Collected data:
◆ ◆ ◆ ◆ ◆

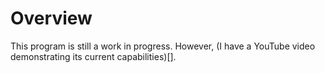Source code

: # Overview

This program is still a work in progress. However, (I have a YouTube video demonstrating its current capabilities)[].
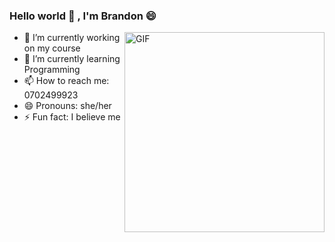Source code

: ### Hello world 👋 , I'm Brandon 😄

<img align="right" alt="GIF" src="https://github.com/arsentieva/arsentieva/blob/main/code.gif?raw=true" width="320" height="320" />


- 🔭 I’m currently working on my course 
- 🌱 I’m currently learning Programming
- 📫 How to reach me: 0702499923
- 😄 Pronouns:  she/her
- ⚡ Fun fact: I believe me

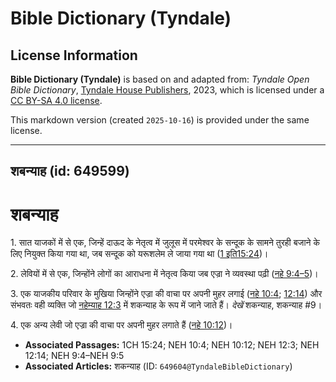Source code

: # Bible Dictionary (Tyndale)

## License Information

**Bible Dictionary (Tyndale)** is based on and adapted from: _Tyndale Open Bible Dictionary_, [Tyndale House Publishers](https://tyndaleopenresources.com/), 2023, which is licensed under a [CC BY-SA 4.0 license](https://creativecommons.org/licenses/by-sa/4.0/legalcode.en).

This markdown version (created `2025-10-16`) is provided under the same license.



--------------------------------

## शबन्याह (id: 649599)

शबन्याह
=======

1\. सात याजकों में से एक, जिन्हें दाऊद के नेतृत्व में जुलूस में परमेश्वर के सन्दूक के सामने तुरही बजाने के लिए नियुक्त किया गया था, जब सन्दूक को यरूशलेम ले जाया गया था ([1 इति15:24](https://ref.ly/1Chr15:24))।

2\. लेवियों में से एक, जिन्होंने लोगों का आराधना में नेतृत्व किया जब एज्रा ने व्यवस्था पढ़ी ([नहे 9:4–5](https://ref.ly/Neh9:4-Neh9:5))।

3\. एक याजकीय परिवार के मुखिया जिन्होंने एज्रा की वाचा पर अपनी मुहर लगाई ([नहे 10:4](https://ref.ly/Neh10:4); [12:14](https://ref.ly/Neh12:14)) और संभवतः वही व्यक्ति जो [नहेम्याह 12:3](https://ref.ly/Neh12:3) में शकन्याह के रूप में जाने जाते हैं। *देखें* शकन्याह, शकन्याह \#9।

4\. एक अन्य लेवी जो एज्रा की वाचा पर अपनी मुहर लगाते हैं ([नहे 10:12](https://ref.ly/Neh10:12))।

* **Associated Passages:** 1CH 15:24; NEH 10:4; NEH 10:12; NEH 12:3; NEH 12:14; NEH 9:4–NEH 9:5
* **Associated Articles:** शकन्याह (ID: `649604@TyndaleBibleDictionary`)

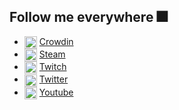 ## Follow me everywhere 🎆

- <img src="https://user-images.githubusercontent.com/105888199/183713783-0eaf98c8-3dda-42c3-b767-23603cca9e4f.png" alt="Crowdin icon" align="center" width="20"> [Crowdin]
- <img src="https://user-images.githubusercontent.com/105888199/183715105-4c2a8797-b565-4691-94d6-493ebb0e9b96.png" alt="Steam icon" align="center" width="20"> [Steam]
- <img src="https://user-images.githubusercontent.com/105888199/183715564-e59c3c0f-6003-4d62-af5c-0d005da8c009.png" alt="Twitch icon" align="center" width="20"> [Twitch]
- <img src="https://user-images.githubusercontent.com/105888199/183714519-3c3e8ebc-e04a-421f-87d3-ef84b51eaf27.png" alt="Twitter icon" align="center" width="20"> [Twitter]
- <img src="https://user-images.githubusercontent.com/105888199/183715678-bd9036b1-9f28-44d1-8110-a21a62a55fa5.png" alt="Youtube icon" align="center" width="20"> [Youtube]

<!-- Links -->
[Crowdin]: https://crowdin.com/profile/YuZesky
[Steam]: https://steamcommunity.com/id/yuzesky
[Twitch]: https://www.twitch.tv/yuzesky
[Twitter]: https://twitter.com/YuriZesky
[Youtube]: https://www.youtube.com/channel/UCStUz0lwZEcevLBw9BlMgaw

◆ ◆ ◆ ◆ ◆

Description of the task> We ask that the entries above be copied exactly, with the pictures omitted.

Finished task>
Source code

: # Overview

This program is still a work in progress. However, (I have a YouTube video demonstrating its current capabilities)[].
Source code

: ### Hello world 👋 , I'm Brandon 😄

<img align="right" alt="GIF" src="https://github.com/arsentieva/arsentieva/blob/main/code.gif?raw=true" width="320" height="320" />


- 🔭 I’m currently working on my course 
- 🌱 I’m currently learning Programming
- 📫 How to reach me: 0702499923
- 😄 Pronouns:  she/her
- ⚡ Fun fact: I believe me

Source code

: # Bible Dictionary (Tyndale)

## License Information

**Bible Dictionary (Tyndale)** is based on and adapted from: _Tyndale Open Bible Dictionary_, [Tyndale House Publishers](https://tyndaleopenresources.com/), 2023, which is licensed under a [CC BY-SA 4.0 license](https://creativecommons.org/licenses/by-sa/4.0/legalcode.en).

This markdown version (created `2025-10-16`) is provided under the same license.



--------------------------------

## शबन्याह (id: 649599)

शबन्याह
=======

1\. सात याजकों में से एक, जिन्हें दाऊद के नेतृत्व में जुलूस में परमेश्वर के सन्दूक के सामने तुरही बजाने के लिए नियुक्त किया गया था, जब सन्दूक को यरूशलेम ले जाया गया था ([1 इति15:24](https://ref.ly/1Chr15:24))।

2\. लेवियों में से एक, जिन्होंने लोगों का आराधना में नेतृत्व किया जब एज्रा ने व्यवस्था पढ़ी ([नहे 9:4–5](https://ref.ly/Neh9:4-Neh9:5))।

3\. एक याजकीय परिवार के मुखिया जिन्होंने एज्रा की वाचा पर अपनी मुहर लगाई ([नहे 10:4](https://ref.ly/Neh10:4); [12:14](https://ref.ly/Neh12:14)) और संभवतः वही व्यक्ति जो [नहेम्याह 12:3](https://ref.ly/Neh12:3) में शकन्याह के रूप में जाने जाते हैं। *देखें* शकन्याह, शकन्याह \#9।

4\. एक अन्य लेवी जो एज्रा की वाचा पर अपनी मुहर लगाते हैं ([नहे 10:12](https://ref.ly/Neh10:12))।

* **Associated Passages:** 1CH 15:24; NEH 10:4; NEH 10:12; NEH 12:3; NEH 12:14; NEH 9:4–NEH 9:5
* **Associated Articles:** शकन्याह (ID: `649604@TyndaleBibleDictionary`)

 ## Follow me everywhere 🎆

- <img src="https://user-images.githubusercontent.com/105888199/183713783-0eaf98c8-3dda-42c3-b767-23603cca9e4f.png" alt="Crowdin icon" align="center" width="20"> [Crowdin]
- <img src="https://user-images.githubusercontent.com/105888199/183715105-4c2a8797-b565-4691-94d6-493ebb0e9b96.png" alt="Steam icon" align="center" width="20"> [Steam]
- <img src="https://user-images.githubusercontent.com/105888199/183715564-e59c3c0f-6003-4d62-af5c-0d005da8c009.png" alt="Twitch icon" align="center" width="20"> [Twitch]
- <img src="https://user-images.githubusercontent.com/105888199/183714519-3c3e8ebc-e04a-421f-87d3-ef84b51eaf27.png" alt="Twitter icon" align="center" width="20"> [Twitter]
- <img src="https://user-images.githubusercontent.com/105888199/183715678-bd9036b1-9f28-44d1-8110-a21a62a55fa5.png" alt="Youtube icon" align="center" width="20"> [Youtube]

<!-- Links -->
[Crowdin]: https://crowdin.com/profile/YuZesky
[Steam]: https://steamcommunity.com/id/yuzesky
[Twitch]: https://www.twitch.tv/yuzesky
[Twitter]: https://twitter.com/YuriZesky
[Youtube]: https://www.youtube.com/channel/UCStUz0lwZEcevLBw9BlMgaw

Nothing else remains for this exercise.